Go to the line containing "3. ✅ **Prendre premier RDV**" in the records below. Repeat it and the lines after it exactly, all the way to the end.

---------- EXTRACTED INFORMATION ----------

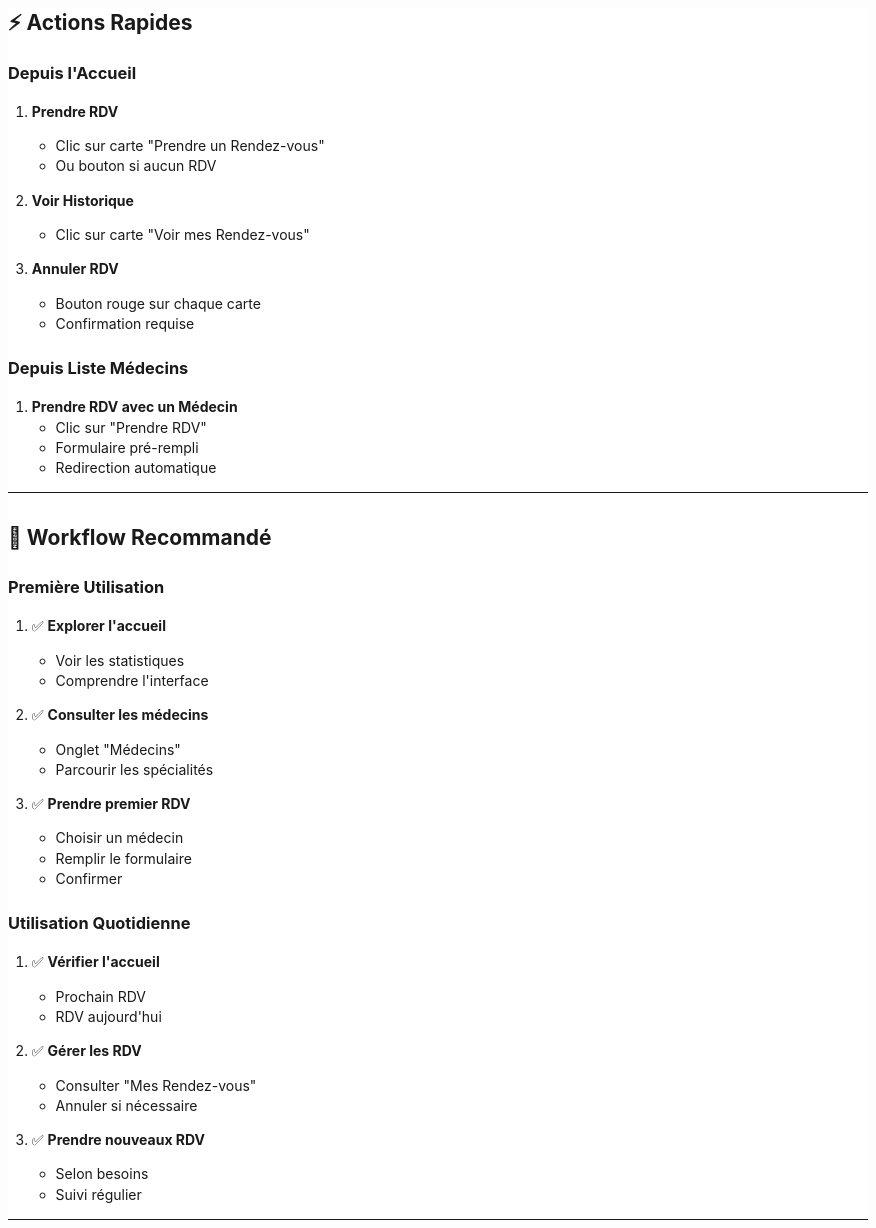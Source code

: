 
## ⚡ Actions Rapides

### Depuis l'Accueil

1. **Prendre RDV**
   - Clic sur carte "Prendre un Rendez-vous"
   - Ou bouton si aucun RDV

2. **Voir Historique**
   - Clic sur carte "Voir mes Rendez-vous"

3. **Annuler RDV**
   - Bouton rouge sur chaque carte
   - Confirmation requise

### Depuis Liste Médecins

1. **Prendre RDV avec un Médecin**
   - Clic sur "Prendre RDV"
   - Formulaire pré-rempli
   - Redirection automatique

---

## 🎯 Workflow Recommandé

### Première Utilisation

1. ✅ **Explorer l'accueil**
   - Voir les statistiques
   - Comprendre l'interface

2. ✅ **Consulter les médecins**
   - Onglet "Médecins"
   - Parcourir les spécialités

3. ✅ **Prendre premier RDV**
   - Choisir un médecin
   - Remplir le formulaire
   - Confirmer

### Utilisation Quotidienne

1. ✅ **Vérifier l'accueil**
   - Prochain RDV
   - RDV aujourd'hui

2. ✅ **Gérer les RDV**
   - Consulter "Mes Rendez-vous"
   - Annuler si nécessaire

3. ✅ **Prendre nouveaux RDV**
   - Selon besoins
   - Suivi régulier

---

----------

# RESULT OF THE TASK:
3. ✅ **Prendre premier RDV**
   - Choisir un médecin
   - Remplir le formulaire
   - Confirmer

### Utilisation Quotidienne

1. ✅ **Vérifier l'accueil**
   - Prochain RDV
   - RDV aujourd'hui

2. ✅ **Gérer les RDV**
   - Consulter "Mes Rendez-vous"
   - Annuler si nécessaire

3. ✅ **Prendre nouveaux RDV**
   - Selon besoins
   - Suivi régulier

---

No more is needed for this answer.